[Stored items]
=== Begin Enclosure ===

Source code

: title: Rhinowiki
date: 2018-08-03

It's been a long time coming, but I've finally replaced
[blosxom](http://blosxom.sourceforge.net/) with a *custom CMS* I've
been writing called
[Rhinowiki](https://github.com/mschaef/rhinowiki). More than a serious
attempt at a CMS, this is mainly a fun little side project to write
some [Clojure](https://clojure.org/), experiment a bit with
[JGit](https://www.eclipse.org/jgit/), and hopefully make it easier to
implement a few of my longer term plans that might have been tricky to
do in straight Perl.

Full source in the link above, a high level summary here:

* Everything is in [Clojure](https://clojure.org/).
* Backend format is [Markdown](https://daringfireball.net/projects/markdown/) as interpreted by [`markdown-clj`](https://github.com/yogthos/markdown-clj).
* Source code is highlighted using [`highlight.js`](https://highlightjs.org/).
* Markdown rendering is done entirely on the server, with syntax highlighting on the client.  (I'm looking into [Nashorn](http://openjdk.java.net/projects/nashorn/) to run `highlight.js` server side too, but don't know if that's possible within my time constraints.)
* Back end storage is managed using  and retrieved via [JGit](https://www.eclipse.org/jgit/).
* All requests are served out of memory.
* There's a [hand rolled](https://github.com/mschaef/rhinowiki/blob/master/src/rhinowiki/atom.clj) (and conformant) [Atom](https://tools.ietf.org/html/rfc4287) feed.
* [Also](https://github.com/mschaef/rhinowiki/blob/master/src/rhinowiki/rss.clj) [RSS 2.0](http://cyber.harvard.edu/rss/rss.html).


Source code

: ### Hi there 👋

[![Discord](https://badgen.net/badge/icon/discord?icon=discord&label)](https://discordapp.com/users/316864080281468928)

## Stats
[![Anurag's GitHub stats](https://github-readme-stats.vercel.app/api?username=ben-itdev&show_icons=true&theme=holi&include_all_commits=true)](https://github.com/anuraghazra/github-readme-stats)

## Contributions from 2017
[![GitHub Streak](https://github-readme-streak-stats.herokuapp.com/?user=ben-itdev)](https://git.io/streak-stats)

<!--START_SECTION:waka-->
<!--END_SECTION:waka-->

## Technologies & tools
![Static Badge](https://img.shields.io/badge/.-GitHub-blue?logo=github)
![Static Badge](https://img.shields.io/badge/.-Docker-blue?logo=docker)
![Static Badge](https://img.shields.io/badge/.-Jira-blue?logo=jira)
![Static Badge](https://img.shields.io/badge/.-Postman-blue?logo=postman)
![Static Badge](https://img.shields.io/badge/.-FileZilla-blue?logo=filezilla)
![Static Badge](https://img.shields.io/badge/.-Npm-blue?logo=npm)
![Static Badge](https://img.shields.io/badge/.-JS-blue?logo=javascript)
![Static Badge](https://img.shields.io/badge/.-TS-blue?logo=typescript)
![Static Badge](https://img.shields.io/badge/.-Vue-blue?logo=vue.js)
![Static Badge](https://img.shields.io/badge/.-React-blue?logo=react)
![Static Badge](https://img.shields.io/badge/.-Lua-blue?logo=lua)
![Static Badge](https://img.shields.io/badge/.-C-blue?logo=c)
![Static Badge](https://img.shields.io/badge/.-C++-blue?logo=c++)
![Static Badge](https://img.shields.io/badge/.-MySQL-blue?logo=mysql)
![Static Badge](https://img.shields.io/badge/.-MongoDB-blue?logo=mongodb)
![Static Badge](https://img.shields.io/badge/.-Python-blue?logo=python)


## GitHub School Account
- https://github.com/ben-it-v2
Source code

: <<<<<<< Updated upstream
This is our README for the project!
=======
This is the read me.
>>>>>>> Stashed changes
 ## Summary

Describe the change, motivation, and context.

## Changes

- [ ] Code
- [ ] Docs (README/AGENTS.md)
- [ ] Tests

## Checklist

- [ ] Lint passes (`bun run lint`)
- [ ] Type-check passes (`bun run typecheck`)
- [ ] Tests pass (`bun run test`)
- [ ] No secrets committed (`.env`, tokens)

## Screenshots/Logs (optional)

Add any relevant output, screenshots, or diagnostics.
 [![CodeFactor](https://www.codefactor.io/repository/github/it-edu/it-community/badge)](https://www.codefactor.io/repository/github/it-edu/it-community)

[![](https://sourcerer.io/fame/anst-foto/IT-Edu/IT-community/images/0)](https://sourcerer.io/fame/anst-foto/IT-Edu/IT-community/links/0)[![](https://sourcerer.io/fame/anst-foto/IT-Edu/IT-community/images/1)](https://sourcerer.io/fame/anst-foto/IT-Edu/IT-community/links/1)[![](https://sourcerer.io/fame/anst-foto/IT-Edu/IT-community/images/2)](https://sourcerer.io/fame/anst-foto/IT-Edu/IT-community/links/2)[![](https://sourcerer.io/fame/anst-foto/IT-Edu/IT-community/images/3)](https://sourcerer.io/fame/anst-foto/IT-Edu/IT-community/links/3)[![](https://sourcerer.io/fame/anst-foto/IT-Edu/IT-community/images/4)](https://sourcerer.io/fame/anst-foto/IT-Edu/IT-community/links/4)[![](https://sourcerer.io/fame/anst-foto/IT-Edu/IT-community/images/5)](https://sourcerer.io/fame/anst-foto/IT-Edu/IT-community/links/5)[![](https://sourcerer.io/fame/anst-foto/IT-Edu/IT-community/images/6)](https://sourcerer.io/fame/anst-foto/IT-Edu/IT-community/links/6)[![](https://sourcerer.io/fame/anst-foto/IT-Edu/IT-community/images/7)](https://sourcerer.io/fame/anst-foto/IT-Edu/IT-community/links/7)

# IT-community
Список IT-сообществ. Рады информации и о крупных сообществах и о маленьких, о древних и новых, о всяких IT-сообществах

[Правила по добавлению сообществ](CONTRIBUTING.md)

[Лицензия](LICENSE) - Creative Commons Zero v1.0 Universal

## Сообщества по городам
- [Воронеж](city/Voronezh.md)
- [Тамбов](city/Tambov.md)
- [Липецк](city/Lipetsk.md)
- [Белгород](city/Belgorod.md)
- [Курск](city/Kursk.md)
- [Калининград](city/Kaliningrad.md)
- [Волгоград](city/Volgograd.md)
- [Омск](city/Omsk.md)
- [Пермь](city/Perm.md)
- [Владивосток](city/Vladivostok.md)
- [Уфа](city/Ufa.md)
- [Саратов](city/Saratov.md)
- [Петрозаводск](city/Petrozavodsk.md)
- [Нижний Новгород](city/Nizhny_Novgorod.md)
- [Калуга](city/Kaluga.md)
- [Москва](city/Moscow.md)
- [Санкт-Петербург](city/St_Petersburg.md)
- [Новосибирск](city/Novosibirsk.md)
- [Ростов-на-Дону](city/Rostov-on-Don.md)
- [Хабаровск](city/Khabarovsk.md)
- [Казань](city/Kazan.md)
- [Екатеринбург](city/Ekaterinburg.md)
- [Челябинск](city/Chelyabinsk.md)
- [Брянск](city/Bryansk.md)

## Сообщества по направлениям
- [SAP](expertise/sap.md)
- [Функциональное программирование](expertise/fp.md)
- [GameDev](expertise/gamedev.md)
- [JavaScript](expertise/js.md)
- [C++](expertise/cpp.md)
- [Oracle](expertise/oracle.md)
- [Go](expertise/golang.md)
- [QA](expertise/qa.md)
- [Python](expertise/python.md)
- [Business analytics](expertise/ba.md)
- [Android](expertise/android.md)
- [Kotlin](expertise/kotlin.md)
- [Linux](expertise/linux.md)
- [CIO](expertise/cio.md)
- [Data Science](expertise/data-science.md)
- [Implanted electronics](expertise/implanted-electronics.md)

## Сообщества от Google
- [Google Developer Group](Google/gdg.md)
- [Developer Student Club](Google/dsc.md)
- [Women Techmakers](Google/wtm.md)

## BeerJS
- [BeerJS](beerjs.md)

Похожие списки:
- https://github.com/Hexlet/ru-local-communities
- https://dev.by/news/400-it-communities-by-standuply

=== End Enclosure ===

** INSTRUCTIONS FOR THE TASK **
Show all lines above holding the word "python".

** SOLVED PROBLEM **
![Static Badge](https://img.shields.io/badge/.-Python-blue?logo=python)
- [Python](expertise/python.md)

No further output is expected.